A recente novela da TV Globo, Viver a Vida, escrita por Manoel Carlos, popularizou a cidade jordaniana de Petra entre os telespectadores brasileiros. Não é para menos. Trata-se de uma povoação milenar. Antiga capital dos nabateus, Petra localizava-se a meio caminho entre as regiões do Oriente produtoras de incenso, sedas e especiarias e os mercados consumidores na Europa e na Arábia. Na região da Palestina a travessia das caravanas só era possível graças à infraestrutura de estradas, pontos d’água e vilas fortificadas mantidas pelos nabateus entre o Golfo Pérsico e os portos de Gaza.
O comércio enriqueceu o reino nabateu que, com os cobres que amealhou nos anos de vacas gordas, soube edificar grandes monumentos cujas ruínas até hoje impressionam pela beleza e magnificência. Tanto sua capital, como as cidades menores ao longo da estrada do incenso no deserto do Negev (como Avdat no atual estado de Israel) estão hoje classificadas como Patrimônio Mundial da Humanidade, pela UNESCO.
O império de Petra durou do século II A.C. até o século VI D.C. quando um grande terremoto forçou seus habitantes a abandonarem a região. Quinze séculos depois a cidade continua monumental. Possui centenas de prédios escavados na rocha de arenito, com uma arquitetura ao mesmo tempo fascinante e improvável. A capital dos nabateus está localizada em um grande anfiteatro natural, cuja geografia lhe confere proteção. A entrada principal se dá por um canion profundo e estreito, de fácil defesa mas também de beleza magnífica. Na antiga metrópole tudo impressiona: não somente os templos e edifícios habitacionais, mas também as cisternas, os estábulos, o complexo sistema de irrigação, coleta e abastecimento de água, as escadas escavadas na rocha e as vistas deslumbrantes que descortinam o deserto sem fim.
Só há um problema.

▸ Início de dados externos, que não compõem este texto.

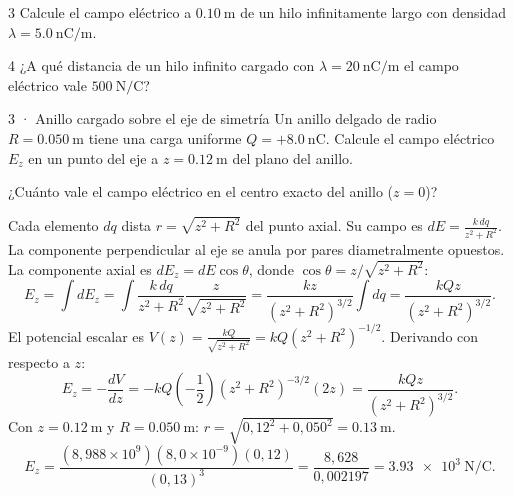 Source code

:\documentclass[11pt]{article}
\begin{document}
\begin{eReto}{3 }
Calcule el campo eléctrico a $\SI{0,10}{\metre}$ de un hilo infinitamente largo con densidad $\lambda=\SI{5,0}{\nano\coulomb\per\metre}$.
\end{eReto}

\begin{eReto}{4 }
¿A qué distancia de un hilo infinito cargado con $\lambda=\SI{20}{\nano\coulomb\per\metre}$ el campo eléctrico vale $\SI{500}{\newton\per\coulomb}$?
\end{eReto}


\begin{eResuelto}{3 · Anillo cargado sobre el eje de simetría}
Un anillo delgado de radio $R=\SI{0,050}{\metre}$ tiene una carga uniforme $Q=+\SI{8,0}{\nano\coulomb}$. Calcule el campo eléctrico $E_z$ en un punto del eje a $z=\SI{0,12}{\metre}$ del plano del anillo.
\begin{center}
\end{center}
\begin{ePredice}¿Cuánto vale el campo eléctrico en el centro exacto del anillo ($z=0$)?\end{ePredice}
Cada elemento $dq$ dista $r=\sqrt{z^2+R^2}$ del punto axial. Su campo es $dE=\frac{k\,dq}{z^2+R^2}$.
La componente perpendicular al eje se anula por pares diametralmente opuestos. La componente axial es $dE_z=dE\cos\theta$, donde $\cos\theta=z/\sqrt{z^2+R^2}$:
\[ E_z = \int dE_z = \int \frac{k\,dq}{z^2+R^2}\frac{z}{\sqrt{z^2+R^2}} = \frac{kz}{(z^2+R^2)^{3/2}}\int dq = \frac{kQz}{(z^2+R^2)^{3/2}}. \]
El potencial escalar es $V(z)=\frac{kQ}{\sqrt{z^2+R^2}}=kQ(z^2+R^2)^{-1/2}$.
Derivando con respecto a $z$:
\[ E_z = -\frac{dV}{dz} = -kQ\left(-\frac{1}{2}\right)(z^2+R^2)^{-3/2}(2z) = \frac{kQz}{(z^2+R^2)^{3/2}}. \]
Con $z=\SI{0,12}{\metre}$ y $R=\SI{0,050}{\metre}$: $r=\sqrt{0{,}12^2+0{,}050^2}=\SI{0,13}{\metre}$.
\[ E_z = \frac{(8{,}988\times10^9)(8{,}0\times10^{-9})(0{,}12)}{(0{,}13)^3} = \frac{8{,}628}{0{,}002197} = \SI{3,93e3}{\newton\per\coulomb}. \]
\end{eResuelto}
\end{document}
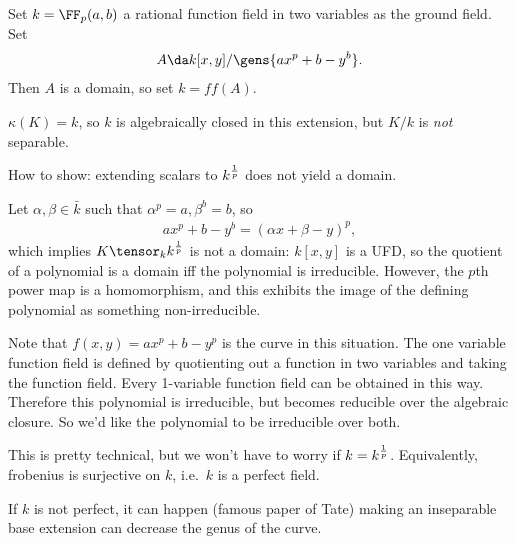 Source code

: \begin{example}

\label{technical_example} Set \(k = \FF_p(a, b)\) a rational function
field in two variables as the ground field. Set
\begin{align*}  
A \da k[x, y]/ \gens{ax^p + b-y^b}
.\end{align*} Then \(A\) is a domain, so set \(k = ff(A)\).

\begin{claim}

\(\kappa(K) = k\), so \(k\) is algebraically closed in this extension,
but \(K/k\) is \emph{not} separable.

\end{claim}

How to show: extending scalars to \(k^{1\over p}\) does not yield a
domain.

Let \(\alpha, \beta \in \bar k\) such that
\(\alpha^p = a, \beta^b = b\), so
\begin{align*}  
ax^p + b-y^b = (\alpha x + \beta - y)^p
,\end{align*} which implies \(K \tensor_k k^{1\over p}\) is not a
domain: \(k[x, y]\) is a UFD, so the quotient of a polynomial is a
domain iff the polynomial is irreducible. However, the \(p\)th power map
is a homomorphism, and this exhibits the image of the defining
polynomial as something non-irreducible.

\end{example}

\begin{remark}

Note that \(f(x, y) = ax^p + b - y^p\) is the curve in this situation.
The one variable function field is defined by quotienting out a function
in two variables and taking the function field. Every 1-variable
function field can be obtained in this way. Therefore this polynomial is
irreducible, but becomes reducible over the algebraic closure. So we'd
like the polynomial to be irreducible over both.

\end{remark}

\begin{remark}

This is pretty technical, but we won't have to worry if
\(k = k^{1\over p}\). Equivalently, frobenius is surjective on \(k\),
i.e.~\(k\) is a perfect field.

If \(k\) is not perfect, it can happen (famous paper of Tate) making an
inseparable base extension can decrease the genus of the curve.

\end{remark}

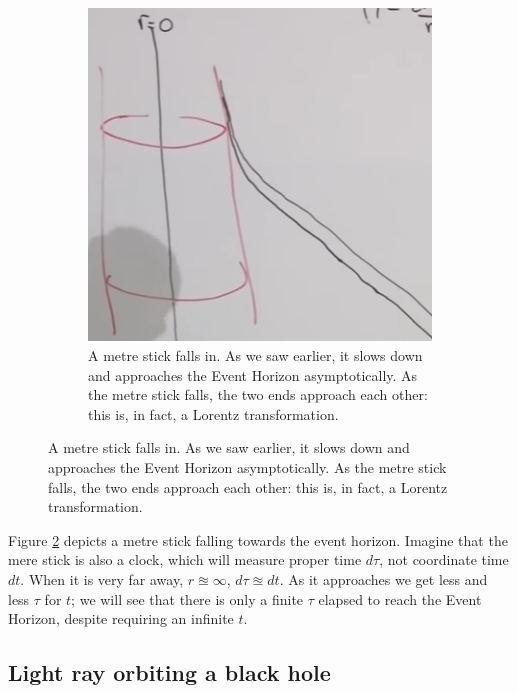 \documentclass[]{article}
\begin{document}
{\begin{figure}[H]
\begin{center}
\begin{subfigure}[t]{0.45\textwidth}
		\end{subfigure}
		\begin{subfigure}[t]{0.45\textwidth}
			\caption{A metre stick falls in. As we saw earlier, it slows down and approaches the Event Horizon asymptotically. As the metre stick falls, the two ends approach each other: this is, in fact, a Lorentz transformation.}\label{fig:gr-6-infalling}
			\includegraphics[width=\textwidth]{gr-6-infalling}
		\end{subfigure}
	\end{center}
\end{figure}

Figure \ref{fig:gr-6-infalling} depicts a metre stick falling towards the event horizon. Imagine that the mere stick is also a clock, which will measure proper time $d\tau$, not coordinate time $dt$. When it is very far away, $r\approxeq\infty$, $d\tau\approxeq dt$. As it approaches we get less and less $\tau$ for $t$; we will see that there is only a finite $\tau$ elapsed to reach the Event Horizon, despite requiring an infinite $t$.




\subsection{Light ray orbiting a black hole}

}
\end{document}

A indústria do turismo já descobriu essa jóia: uma visita a Petra quase sempre é feita com a companhia de multidões. Logo na entrada do canion há um estacionamento atulhado de ônibus que despejam aos borbotões argentinos cabeludos, americanos barulhentos, japoneses e suas máquinas filmadoras, francesas e suas sombrinhas, além de quase todas as outras nacionalidades do planeta, incluindo brasileiros.
Para os montanhistas, contudo, há uma alternativa mais em comunhão com a natureza. Existe uma trilha que leva a Petra passando por cima dos morros que conformam o anfiteatro em que a cidade está inserida. É uma caminhada belíssima por trilhas estreitas, mas bem definidas em meio a uma paisagem desértica e, aparentemente, desolada. Sobe, desce, sobe, sobe, sobe, desce, sobe de novo e, de repente, começam a aparecer as fachadas dos prédios e templos encravados na rocha. São os subúrbios de Petra, quase tão bonitos quanto o centro, mas completamente vazios, e à disposição exclusiva do trilheiro.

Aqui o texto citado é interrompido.